Many individuals engage the assistance of in-home caregivers prior to entering a facility for long-term care. Many caregivers want to be paid in cash. When cash has been withdrawn from accounts or when checks are written to "cash" in order to pay caregivers, there are no records to document how the funds were used. This will create a major problem if a Medicaid application is made. Specifically, during a review of a Medicaid application, all financial transactions for the prior five-year period are inspected. Any funds that are spent without proper documentation may result in a period of ineligibility. While this situation most commonly occurs with respect to caregivers, any cash transactions that cannot be documented with credible evidence will be treated in the same manner. This includes using cash for daily living needs.

Paying Family Members for Care

An individual may hire family members to assist with care.

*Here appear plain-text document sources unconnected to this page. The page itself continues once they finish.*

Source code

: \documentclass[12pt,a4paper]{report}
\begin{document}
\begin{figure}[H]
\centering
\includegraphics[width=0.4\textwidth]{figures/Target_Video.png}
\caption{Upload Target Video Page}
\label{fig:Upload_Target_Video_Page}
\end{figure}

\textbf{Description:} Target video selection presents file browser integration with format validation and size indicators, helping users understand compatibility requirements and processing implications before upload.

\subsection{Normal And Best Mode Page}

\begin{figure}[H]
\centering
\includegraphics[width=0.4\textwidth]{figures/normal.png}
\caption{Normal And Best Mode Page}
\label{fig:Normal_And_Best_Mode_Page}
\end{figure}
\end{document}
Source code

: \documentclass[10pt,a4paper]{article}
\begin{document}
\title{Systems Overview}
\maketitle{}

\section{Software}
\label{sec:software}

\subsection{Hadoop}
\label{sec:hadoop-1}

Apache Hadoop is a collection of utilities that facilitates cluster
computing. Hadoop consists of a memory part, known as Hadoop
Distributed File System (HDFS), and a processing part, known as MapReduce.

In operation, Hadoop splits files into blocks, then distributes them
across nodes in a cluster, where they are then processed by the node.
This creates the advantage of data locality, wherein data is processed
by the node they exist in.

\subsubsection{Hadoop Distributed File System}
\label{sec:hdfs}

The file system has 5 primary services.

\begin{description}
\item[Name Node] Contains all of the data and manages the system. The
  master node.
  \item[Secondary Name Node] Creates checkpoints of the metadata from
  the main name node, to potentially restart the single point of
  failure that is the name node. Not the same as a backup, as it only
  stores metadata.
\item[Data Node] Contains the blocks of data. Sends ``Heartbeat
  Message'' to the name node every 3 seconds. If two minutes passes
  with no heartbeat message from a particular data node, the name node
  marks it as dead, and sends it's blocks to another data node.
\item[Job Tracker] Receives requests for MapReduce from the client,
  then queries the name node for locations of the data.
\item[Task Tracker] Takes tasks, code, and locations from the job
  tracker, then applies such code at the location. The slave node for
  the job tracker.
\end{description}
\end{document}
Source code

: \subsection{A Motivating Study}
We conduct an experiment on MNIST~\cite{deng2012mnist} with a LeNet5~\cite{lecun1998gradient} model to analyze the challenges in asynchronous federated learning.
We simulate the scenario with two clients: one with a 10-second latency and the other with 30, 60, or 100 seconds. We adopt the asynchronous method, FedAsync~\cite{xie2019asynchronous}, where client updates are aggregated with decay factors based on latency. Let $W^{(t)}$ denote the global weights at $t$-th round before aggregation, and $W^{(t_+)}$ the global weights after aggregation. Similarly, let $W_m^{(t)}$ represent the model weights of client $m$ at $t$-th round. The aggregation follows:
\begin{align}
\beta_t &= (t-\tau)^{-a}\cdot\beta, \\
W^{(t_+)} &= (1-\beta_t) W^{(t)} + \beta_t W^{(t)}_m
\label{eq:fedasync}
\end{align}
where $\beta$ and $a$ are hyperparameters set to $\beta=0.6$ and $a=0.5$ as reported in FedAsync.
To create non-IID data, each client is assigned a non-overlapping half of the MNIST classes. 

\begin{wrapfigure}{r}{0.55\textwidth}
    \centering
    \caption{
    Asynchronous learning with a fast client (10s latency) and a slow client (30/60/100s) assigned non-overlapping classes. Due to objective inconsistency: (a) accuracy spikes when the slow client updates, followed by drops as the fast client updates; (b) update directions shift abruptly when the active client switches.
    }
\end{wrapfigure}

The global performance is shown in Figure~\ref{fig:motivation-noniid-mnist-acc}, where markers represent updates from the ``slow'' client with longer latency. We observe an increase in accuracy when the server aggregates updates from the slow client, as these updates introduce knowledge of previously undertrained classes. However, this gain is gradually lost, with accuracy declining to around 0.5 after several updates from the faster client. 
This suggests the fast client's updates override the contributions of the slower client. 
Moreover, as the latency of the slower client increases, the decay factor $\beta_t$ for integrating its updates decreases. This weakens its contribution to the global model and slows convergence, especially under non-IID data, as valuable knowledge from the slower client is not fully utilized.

In some instances, a family member may quit his or her job in order to provide such care, so there is a need for such family member to be compensated. Any individual who hires a family member to perform care should enter into a properly-drafted Personal Needs Contract in order to document in writing the existence and precise terms of the financial arrangement. If there is no such written Personal Needs Contract, the payment for such care again may result in a period of ineligibility.

Loans without Documentation

Similar to the discussion above with respect to paying family members for care, any funds loaned to another individual without a properly-drafted promissory note or other loan documentation may result in a period of ineligibility. It is important to document all loans even if the documentation occurs after the original transaction.

Failure to Seek Advice as Soon as Long-Term Care Becomes Imminent

There are many legal planning techniques that allow an individual's assets to be preserved for use by the individual's spouse and family members in order to enhance the level of long-term care for the individual. As soon as an individual learns that long-term care may be needed, advice should be sought immediately from competent Elder Law counsel. It is not uncommon for individuals to attempt to handle Medicaid applications without legal counsel. In some cases, by the time the Elder Law counsel is engaged, important deadlines have been missed and the options available are substantially limited.

Conclusion

Americans are living longer than ever imagined just a few decades ago. This is wonderful. But there is a dark side. The period between the end of productive employment and the onset of the need for intensive long-term care is also much longer, as is the time spent in long-term care prior to death. The need to plan for this sunset period of life is vastly more important than ever before, and so is the need for careful planning guided by experienced and competent advisors.